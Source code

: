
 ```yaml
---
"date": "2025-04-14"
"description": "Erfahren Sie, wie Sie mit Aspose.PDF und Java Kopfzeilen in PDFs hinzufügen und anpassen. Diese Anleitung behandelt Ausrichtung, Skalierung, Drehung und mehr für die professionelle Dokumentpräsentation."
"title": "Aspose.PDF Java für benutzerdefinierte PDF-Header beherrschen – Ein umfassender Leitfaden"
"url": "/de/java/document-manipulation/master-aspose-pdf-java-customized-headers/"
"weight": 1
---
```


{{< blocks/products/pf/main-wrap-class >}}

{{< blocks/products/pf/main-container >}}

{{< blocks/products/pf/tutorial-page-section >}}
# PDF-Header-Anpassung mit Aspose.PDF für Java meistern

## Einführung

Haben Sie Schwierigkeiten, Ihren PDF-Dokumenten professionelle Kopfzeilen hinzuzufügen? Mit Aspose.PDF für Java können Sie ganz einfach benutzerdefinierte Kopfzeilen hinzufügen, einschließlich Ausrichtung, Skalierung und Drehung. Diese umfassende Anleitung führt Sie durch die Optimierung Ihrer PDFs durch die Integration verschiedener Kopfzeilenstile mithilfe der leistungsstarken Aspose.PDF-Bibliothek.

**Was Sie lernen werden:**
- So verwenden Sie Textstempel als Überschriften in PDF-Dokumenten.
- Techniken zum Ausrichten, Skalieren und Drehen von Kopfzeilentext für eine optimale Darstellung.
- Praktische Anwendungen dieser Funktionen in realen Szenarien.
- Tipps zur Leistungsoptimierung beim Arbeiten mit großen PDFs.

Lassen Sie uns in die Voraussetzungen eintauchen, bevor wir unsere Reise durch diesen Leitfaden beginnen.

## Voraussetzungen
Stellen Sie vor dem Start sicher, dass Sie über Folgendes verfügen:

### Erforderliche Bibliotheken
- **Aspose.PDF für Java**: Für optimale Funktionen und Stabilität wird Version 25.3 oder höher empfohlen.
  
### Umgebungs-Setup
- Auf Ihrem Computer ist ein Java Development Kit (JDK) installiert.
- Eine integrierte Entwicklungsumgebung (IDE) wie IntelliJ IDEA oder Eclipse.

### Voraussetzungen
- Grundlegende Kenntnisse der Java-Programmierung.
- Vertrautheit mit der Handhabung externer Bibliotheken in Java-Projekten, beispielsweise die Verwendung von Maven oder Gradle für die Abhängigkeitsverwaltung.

——

Reproduce the entries above in full, so that each one reads exactly as before.

Source code

:
 ```yaml
---
"date": "2025-04-14"
"description": "Erfahren Sie, wie Sie mit Aspose.PDF und Java Kopfzeilen in PDFs hinzufügen und anpassen. Diese Anleitung behandelt Ausrichtung, Skalierung, Drehung und mehr für die professionelle Dokumentpräsentation."
"title": "Aspose.PDF Java für benutzerdefinierte PDF-Header beherrschen – Ein umfassender Leitfaden"
"url": "/de/java/document-manipulation/master-aspose-pdf-java-customized-headers/"
"weight": 1
---
```


{{< blocks/products/pf/main-wrap-class >}}

{{< blocks/products/pf/main-container >}}

{{< blocks/products/pf/tutorial-page-section >}}
# PDF-Header-Anpassung mit Aspose.PDF für Java meistern

## Einführung

Haben Sie Schwierigkeiten, Ihren PDF-Dokumenten professionelle Kopfzeilen hinzuzufügen? Mit Aspose.PDF für Java können Sie ganz einfach benutzerdefinierte Kopfzeilen hinzufügen, einschließlich Ausrichtung, Skalierung und Drehung. Diese umfassende Anleitung führt Sie durch die Optimierung Ihrer PDFs durch die Integration verschiedener Kopfzeilenstile mithilfe der leistungsstarken Aspose.PDF-Bibliothek.

**Was Sie lernen werden:**
- So verwenden Sie Textstempel als Überschriften in PDF-Dokumenten.
- Techniken zum Ausrichten, Skalieren und Drehen von Kopfzeilentext für eine optimale Darstellung.
- Praktische Anwendungen dieser Funktionen in realen Szenarien.
- Tipps zur Leistungsoptimierung beim Arbeiten mit großen PDFs.

Lassen Sie uns in die Voraussetzungen eintauchen, bevor wir unsere Reise durch diesen Leitfaden beginnen.

## Voraussetzungen
Stellen Sie vor dem Start sicher, dass Sie über Folgendes verfügen:

### Erforderliche Bibliotheken
- **Aspose.PDF für Java**: Für optimale Funktionen und Stabilität wird Version 25.3 oder höher empfohlen.
  
### Umgebungs-Setup
- Auf Ihrem Computer ist ein Java Development Kit (JDK) installiert.
- Eine integrierte Entwicklungsumgebung (IDE) wie IntelliJ IDEA oder Eclipse.

### Voraussetzungen
- Grundlegende Kenntnisse der Java-Programmierung.
- Vertrautheit mit der Handhabung externer Bibliotheken in Java-Projekten, beispielsweise die Verwendung von Maven oder Gradle für die Abhängigkeitsverwaltung.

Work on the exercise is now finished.